Yesterday I ventured out to a PC World superstore in order to buy a new free-standing keyboard for use with my laptop.
I’ve always found the ‘sit up and beg’ aspect of built-in laptop keyboards less than user-friendly for my personal ‘two-fingered’ style, unchanged since I first learned to type more than fifty years ago.
About ten years ago, to deal with the issue, I took to plugging a bog-standard keyboard into my laptop and typing on that. Recently, the paint on so many keys having been worn away through over-use that even my ‘sense’ of the location of particular keys had begun to go AWOL, it became clear that a new one would be a step forward.
As a result, dear readers, courtesy of a brand-new £30 Logitech example, this morning I am typing like Usain Bolt.

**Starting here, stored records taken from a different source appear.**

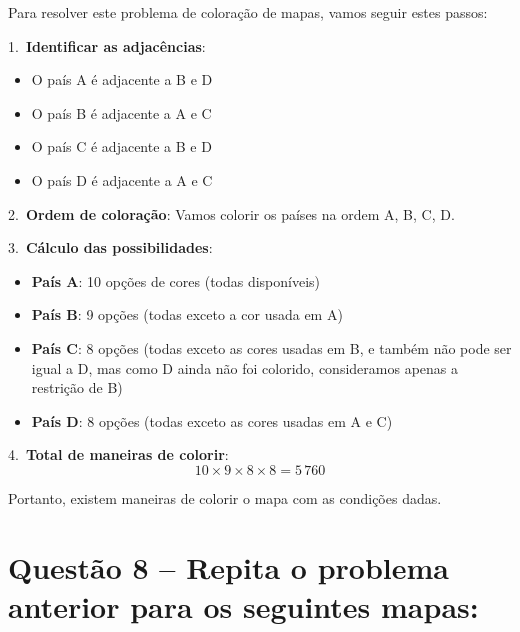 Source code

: \documentclass[12pt,a4paper]{article}
\begin{document}
    \vspace{0.5cm}

    \begin{center}
    \end{center}

    Para resolver este problema de coloração de mapas, vamos seguir estes passos:

    1.~\textbf{Identificar as adjacências}:
    \begin{itemize}
    \item O país A é adjacente a B e D
    \item O país B é adjacente a A e C
    \item O país C é adjacente a B e D
    \item O país D é adjacente a A e C
    \end{itemize}

    2.~\textbf{Ordem de coloração}: Vamos colorir os países na ordem A, B, C, D.

    3.~\textbf{Cálculo das possibilidades}:
    \begin{itemize}
        \item \textbf{País A}: 10 opções de cores (todas disponíveis)
        \item \textbf{País B}: 9 opções (todas exceto a cor usada em A)
        \item \textbf{País C}: 8 opções (todas exceto as cores usadas em B, e também não pode ser igual a D, mas como D ainda não foi colorido, consideramos apenas a restrição de B)
        \item \textbf{País D}: 8 opções (todas exceto as cores usadas em A e C)
    \end{itemize}

    4.~\textbf{Total de maneiras de colorir}:
    \[
    10 \times 9 \times 8 \times 8 = 5\,760
    \]

    Portanto, existem  maneiras de colorir o mapa com as condições dadas.

\section*{Questão 8 -- Repita o problema anterior para os seguintes mapas:}
\end{document}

Modern technology being what it is, the march of progress means – for example – that whereas, five years ago, a computer ranking 5 out of 10 for all-round power and excellence might have cost you £750, today you can buy something that ranks 7 or 8 out of 10 for less than £350.
By the same token, a fashion has grown for the average life expectancy of a computer to be regarded as about three years.

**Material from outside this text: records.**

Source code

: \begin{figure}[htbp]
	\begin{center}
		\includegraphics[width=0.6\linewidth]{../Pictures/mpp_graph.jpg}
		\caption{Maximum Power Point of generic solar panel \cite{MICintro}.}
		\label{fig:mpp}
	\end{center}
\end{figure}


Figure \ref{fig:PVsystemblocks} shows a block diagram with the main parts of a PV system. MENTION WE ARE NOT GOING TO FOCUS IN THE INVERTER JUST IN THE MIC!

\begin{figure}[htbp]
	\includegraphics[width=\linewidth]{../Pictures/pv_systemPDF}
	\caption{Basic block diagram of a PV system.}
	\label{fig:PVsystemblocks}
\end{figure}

The theory runs that this benefits for both consumer and manufacturer. The former gains an ongoing ability to update his computer [I saw a television programme a few months ago in which it was pointed out that it took a computer the size of several rooms for NASA to fly the Apollo spaceships to the Moon in the late Sixties and early Seventies, the total power of which is exceeded tenfold by the everyday laptop that every 12 year-old child takes to school today] … and the latter continues to makes acceptable profits via the resulting sales-driven rise in turnover.
Yesterday, having identified my keyboard purchase in about five minutes, out of interest I strayed into the ‘Computers’ section of the store. I’m nearly three years into my current laptop and maybe the time has come for an upgrade.

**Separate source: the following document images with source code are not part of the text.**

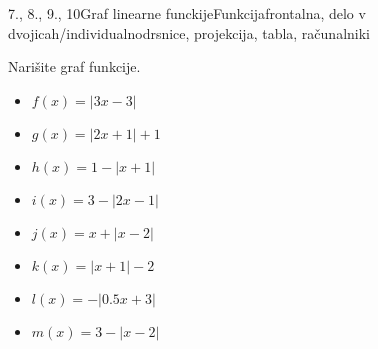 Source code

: \begin{priprava}{7., 8., 9., 10}{}{Graf linearne funckije}{Funkcija}{frontalna, delo v dvojicah/individualno}{drsnice, projekcija, tabla, računalniki}
        \begin{naloga}
                Narišite graf funkcije. 
                \begin{multicols}{2}
                    \begin{itemize}
                        \item $f(x)=|3x-3|$ 
                        \item $g(x)=|2x+1|+1$ 
                        \item $h(x)=1-|x+1|$ 
                        \item $i(x)=3-|2x-1|$ 
                        \item $j(x)=x+|x-2|$ 
                        \item $k(x)=|x+1|-2$ 
                        \item $l(x)=-|0.5x+3|$ 
                        \item $m(x)=3-|x-2|$ 
                    \end{itemize}
                \end{multicols}
        \end{naloga}




\end{priprava} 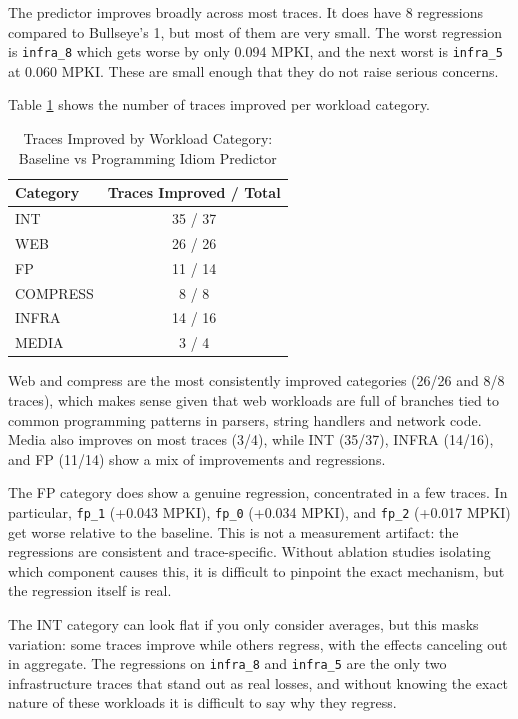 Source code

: \documentclass[11pt,a4paper]{article}
\begin{document}
The predictor improves broadly across most traces. It does have 8 regressions 
compared to Bullseye's 1, but most of them are very small. The worst regression 
is \texttt{infra\_8} which gets worse by only 0.094 MPKI, and the next worst 
is \texttt{infra\_5} at 0.060 MPKI. These are small enough that they do not 
raise serious concerns.

Table \ref{tab:mose_category} shows the number of traces improved per workload category.

\begin{table}[H]
\centering
\caption{Traces Improved by Workload Category: Baseline vs Programming Idiom Predictor}
\label{tab:mose_category}
\begin{tabular}{lc}
\toprule
\textbf{Category} & \textbf{Traces Improved / Total} \\
\midrule
INT      & 35 / 37 \\
WEB      & 26 / 26 \\
FP       & 11 / 14 \\
COMPRESS & 8 / 8 \\
INFRA    & 14 / 16 \\
MEDIA    & 3 / 4 \\
\bottomrule
\end{tabular}
\end{table}

Web and compress are the most consistently improved categories (26/26 and 8/8 traces),
which makes sense given that web workloads are full of branches tied to common
programming patterns in parsers, string handlers and network code. Media also improves
on most traces (3/4), while INT (35/37), INFRA (14/16), and FP (11/14) show a mix of
improvements and regressions.

The FP category does show a genuine regression, concentrated in a few traces.
In particular, \texttt{fp\_1} (+0.043 MPKI), \texttt{fp\_0} (+0.034 MPKI), and
\texttt{fp\_2} (+0.017 MPKI) get worse relative to the baseline. This is not a
measurement artifact: the regressions are consistent and trace-specific.
Without ablation studies isolating which component causes this, it is difficult
to pinpoint the exact mechanism, but the regression itself is real.

The INT category can look flat if you only consider averages, but this masks
variation: some traces improve while others regress, with the effects canceling
out in aggregate. The regressions on \texttt{infra\_8} and \texttt{infra\_5} are
the only two infrastructure traces that stand out as real losses, and without
knowing the exact nature of these workloads it is difficult to say why they
regress.
\end{document}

My ancient mind-set being what it is, I always walk straight past the highly-stylised and attractive Apple benches.
I’m told by those in the know that Apple products are the default weapon of choice for anyone working professionally in the media but, for someone like me, they’re totally off limits for the simple reason that their operating system is completely different to that of PCs (Microsoft, Windows etc.) that I’m familiar with and – no matter how badly I would like to be ‘in’ with the young and hip crowd – you cannot teach an old dog new tricks.
And so to the PCs area – on the way ignoring the smartphones, tablets, mini-iPads tables section because that’s also a foreign land to me – where I discover the range is staggeringly large.
They now have a category called ‘2-in-1s’. These is a smallish device purporting to be a ‘best of both worlds’ combination of a laptop and tablet – basically you can either use it as a laptop or, if you wish, detach the screen and work on that via touch-screen technology.
Next up are laptops which contain in-built touch-screen technology.
Neither type of interest to me. I’ve never tried touch-screen technology and never will.
After that yesterday it was a case of laptops or desktop computers – the latter coming either in ‘all in one’ or tower form.
Having briefly looked at least forty computers of confusingly different capabilities, options, hard disk capacity, memory and power, I then retired – hurt and bewildered – and returned home.
I shall need to rest and build up my confidence before returning to the fray.